EXERCISE INSTRUCTIONS: The answer must consist of each line below that holds the word "submittals", copied as it stands.

Recorded data:
——

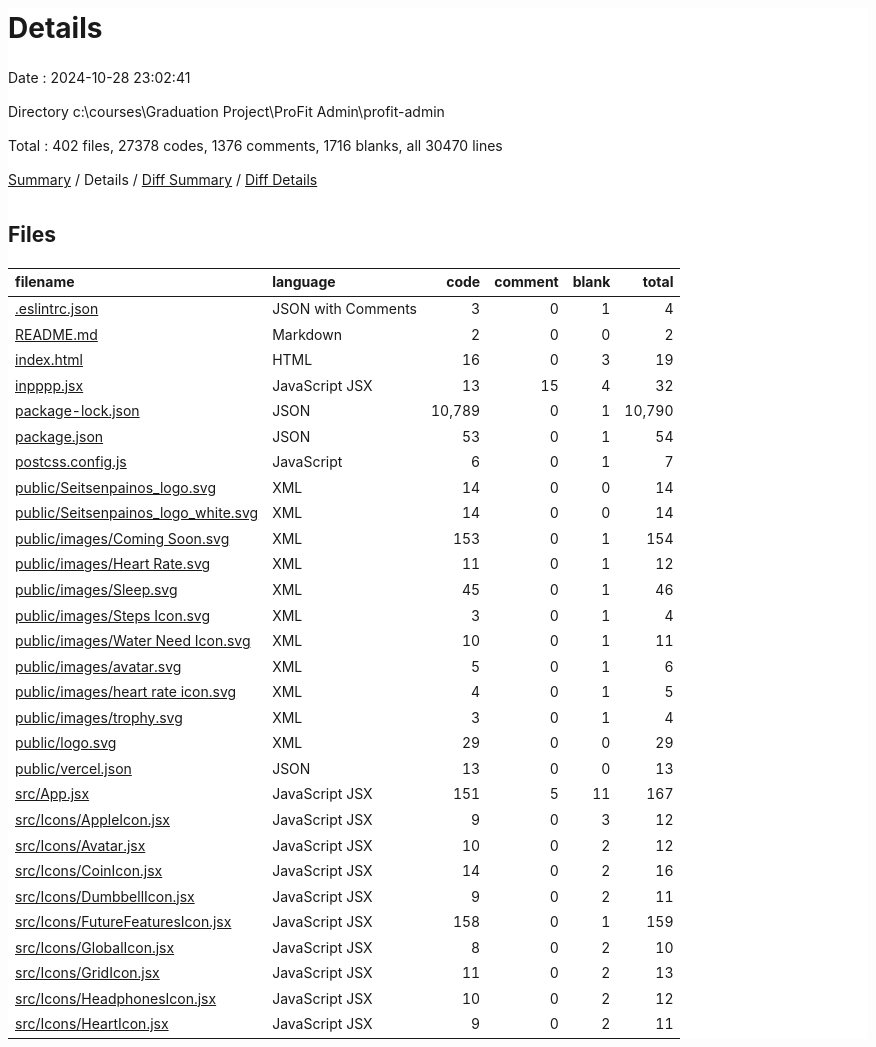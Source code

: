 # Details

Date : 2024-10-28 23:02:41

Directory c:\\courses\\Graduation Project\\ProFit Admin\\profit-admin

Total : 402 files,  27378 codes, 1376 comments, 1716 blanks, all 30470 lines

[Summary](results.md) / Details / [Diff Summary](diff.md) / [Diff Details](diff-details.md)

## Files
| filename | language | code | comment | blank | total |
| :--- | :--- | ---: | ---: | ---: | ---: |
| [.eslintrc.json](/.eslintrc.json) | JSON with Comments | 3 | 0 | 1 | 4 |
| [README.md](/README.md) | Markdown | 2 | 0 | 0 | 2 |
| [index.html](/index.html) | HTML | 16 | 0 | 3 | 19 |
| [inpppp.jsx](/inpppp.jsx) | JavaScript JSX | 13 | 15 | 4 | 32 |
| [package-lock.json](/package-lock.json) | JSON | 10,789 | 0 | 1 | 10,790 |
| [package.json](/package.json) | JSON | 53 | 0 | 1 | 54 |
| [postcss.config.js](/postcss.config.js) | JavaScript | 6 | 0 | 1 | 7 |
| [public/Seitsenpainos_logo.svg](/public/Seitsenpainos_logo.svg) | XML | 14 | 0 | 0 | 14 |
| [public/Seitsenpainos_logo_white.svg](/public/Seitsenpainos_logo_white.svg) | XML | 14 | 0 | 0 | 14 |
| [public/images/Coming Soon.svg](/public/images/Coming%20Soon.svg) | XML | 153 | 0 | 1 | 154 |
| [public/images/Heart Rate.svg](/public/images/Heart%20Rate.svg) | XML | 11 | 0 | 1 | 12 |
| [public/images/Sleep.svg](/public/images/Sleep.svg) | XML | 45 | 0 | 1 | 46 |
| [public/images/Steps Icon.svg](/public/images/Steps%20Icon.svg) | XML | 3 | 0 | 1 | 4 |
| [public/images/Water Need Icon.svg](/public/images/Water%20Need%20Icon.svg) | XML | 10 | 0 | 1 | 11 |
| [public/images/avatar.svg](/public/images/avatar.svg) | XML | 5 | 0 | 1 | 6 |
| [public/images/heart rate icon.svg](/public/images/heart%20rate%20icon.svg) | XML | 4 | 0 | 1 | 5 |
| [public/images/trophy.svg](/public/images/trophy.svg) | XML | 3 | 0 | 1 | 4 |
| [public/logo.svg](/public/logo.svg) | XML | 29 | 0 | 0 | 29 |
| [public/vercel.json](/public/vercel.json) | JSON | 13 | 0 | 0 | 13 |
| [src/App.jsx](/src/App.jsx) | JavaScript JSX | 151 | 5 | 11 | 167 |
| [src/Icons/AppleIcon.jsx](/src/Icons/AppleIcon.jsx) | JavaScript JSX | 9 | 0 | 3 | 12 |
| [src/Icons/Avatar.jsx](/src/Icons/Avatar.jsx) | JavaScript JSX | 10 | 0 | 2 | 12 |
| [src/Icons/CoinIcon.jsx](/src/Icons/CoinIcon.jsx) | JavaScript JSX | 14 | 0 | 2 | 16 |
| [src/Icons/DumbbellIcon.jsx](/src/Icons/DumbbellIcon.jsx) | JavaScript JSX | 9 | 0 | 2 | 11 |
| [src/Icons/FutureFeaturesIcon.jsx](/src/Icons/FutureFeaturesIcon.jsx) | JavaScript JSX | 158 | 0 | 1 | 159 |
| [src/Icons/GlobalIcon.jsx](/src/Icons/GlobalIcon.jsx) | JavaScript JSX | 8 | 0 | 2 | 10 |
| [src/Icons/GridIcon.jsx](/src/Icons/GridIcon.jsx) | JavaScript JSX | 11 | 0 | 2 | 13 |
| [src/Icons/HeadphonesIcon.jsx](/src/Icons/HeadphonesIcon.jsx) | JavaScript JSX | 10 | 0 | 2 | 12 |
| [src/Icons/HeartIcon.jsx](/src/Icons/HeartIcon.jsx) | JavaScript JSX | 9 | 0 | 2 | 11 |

——

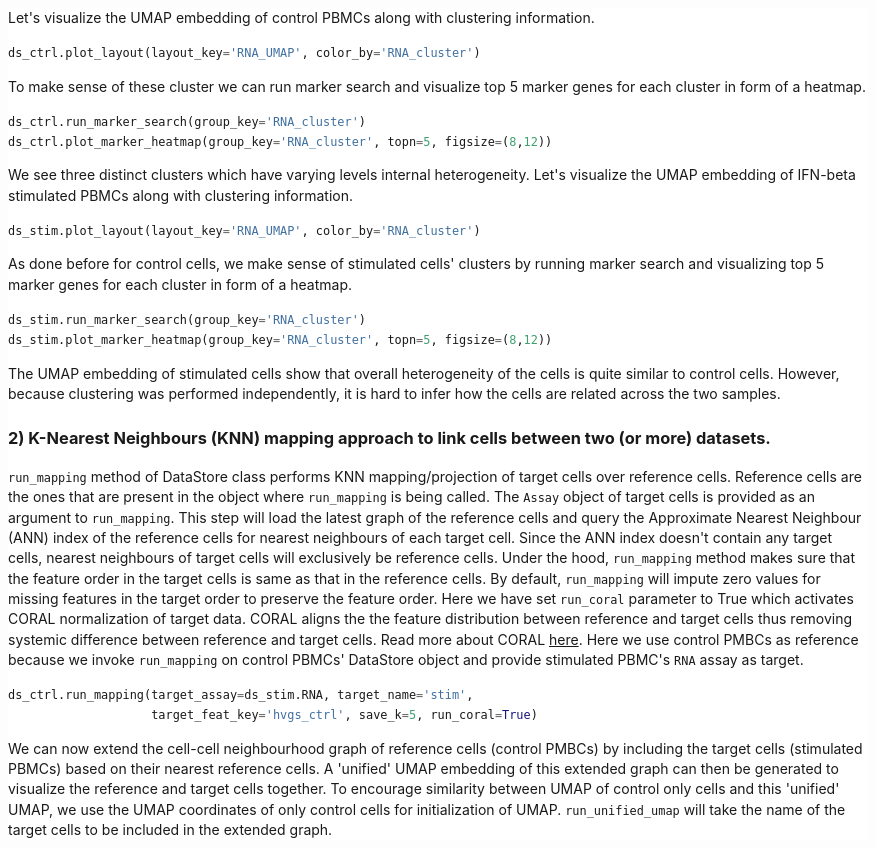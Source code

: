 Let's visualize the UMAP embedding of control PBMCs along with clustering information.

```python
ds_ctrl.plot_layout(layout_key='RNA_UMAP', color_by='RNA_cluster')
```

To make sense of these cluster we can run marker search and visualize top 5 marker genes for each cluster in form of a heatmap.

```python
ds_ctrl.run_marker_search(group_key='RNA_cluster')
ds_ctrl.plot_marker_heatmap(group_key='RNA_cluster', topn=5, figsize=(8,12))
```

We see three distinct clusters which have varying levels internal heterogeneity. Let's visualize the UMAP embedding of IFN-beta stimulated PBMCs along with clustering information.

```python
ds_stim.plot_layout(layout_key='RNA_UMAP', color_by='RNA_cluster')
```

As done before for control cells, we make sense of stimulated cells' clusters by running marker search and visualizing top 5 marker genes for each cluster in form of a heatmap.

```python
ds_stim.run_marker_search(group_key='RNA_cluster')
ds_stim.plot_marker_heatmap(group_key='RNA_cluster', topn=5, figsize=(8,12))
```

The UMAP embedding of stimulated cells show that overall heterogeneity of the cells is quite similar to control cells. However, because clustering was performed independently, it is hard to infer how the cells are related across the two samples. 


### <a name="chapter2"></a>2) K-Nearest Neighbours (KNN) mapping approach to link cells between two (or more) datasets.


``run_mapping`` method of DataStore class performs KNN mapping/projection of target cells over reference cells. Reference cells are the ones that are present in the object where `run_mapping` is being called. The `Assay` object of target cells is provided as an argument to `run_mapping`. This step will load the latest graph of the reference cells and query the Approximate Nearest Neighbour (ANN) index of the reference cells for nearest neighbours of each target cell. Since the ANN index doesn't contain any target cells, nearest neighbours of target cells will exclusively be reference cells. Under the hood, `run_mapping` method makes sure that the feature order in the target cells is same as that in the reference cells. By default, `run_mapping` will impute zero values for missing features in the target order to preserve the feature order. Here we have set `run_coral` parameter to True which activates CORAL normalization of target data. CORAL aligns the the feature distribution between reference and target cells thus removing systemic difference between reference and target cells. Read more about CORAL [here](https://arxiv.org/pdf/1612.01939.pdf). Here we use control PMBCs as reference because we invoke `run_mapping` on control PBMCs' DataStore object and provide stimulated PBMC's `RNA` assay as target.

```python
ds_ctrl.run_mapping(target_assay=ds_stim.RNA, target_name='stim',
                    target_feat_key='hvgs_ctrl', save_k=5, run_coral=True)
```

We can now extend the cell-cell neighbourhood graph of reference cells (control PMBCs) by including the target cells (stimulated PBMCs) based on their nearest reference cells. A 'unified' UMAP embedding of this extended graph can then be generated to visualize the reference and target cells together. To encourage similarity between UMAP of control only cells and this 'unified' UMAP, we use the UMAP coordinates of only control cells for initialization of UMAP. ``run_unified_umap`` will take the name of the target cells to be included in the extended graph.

——

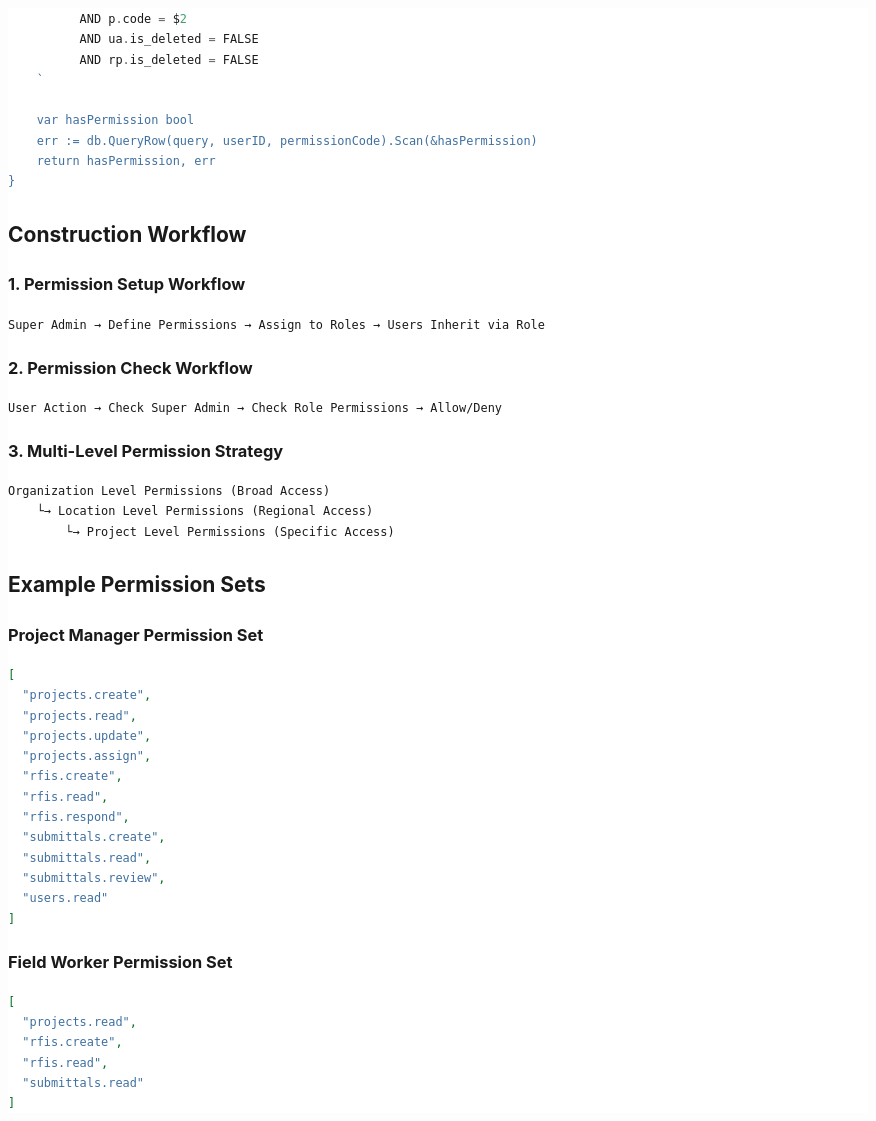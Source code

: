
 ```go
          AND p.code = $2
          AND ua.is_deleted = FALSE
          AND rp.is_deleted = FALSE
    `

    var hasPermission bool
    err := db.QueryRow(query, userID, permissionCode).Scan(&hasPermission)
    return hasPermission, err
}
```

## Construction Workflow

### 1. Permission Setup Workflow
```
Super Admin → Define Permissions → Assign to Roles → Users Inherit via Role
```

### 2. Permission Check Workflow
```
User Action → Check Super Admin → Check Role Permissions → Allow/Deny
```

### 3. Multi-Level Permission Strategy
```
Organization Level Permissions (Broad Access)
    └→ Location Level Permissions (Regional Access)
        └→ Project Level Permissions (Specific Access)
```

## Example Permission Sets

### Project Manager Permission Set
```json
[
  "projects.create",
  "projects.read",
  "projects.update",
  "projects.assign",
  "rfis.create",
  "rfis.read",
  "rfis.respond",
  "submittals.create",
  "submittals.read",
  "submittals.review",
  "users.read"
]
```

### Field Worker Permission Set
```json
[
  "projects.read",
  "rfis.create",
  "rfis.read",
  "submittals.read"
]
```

——

RESPONSE AREA:
  "submittals.create",
  "submittals.read",
  "submittals.review",
  "submittals.read"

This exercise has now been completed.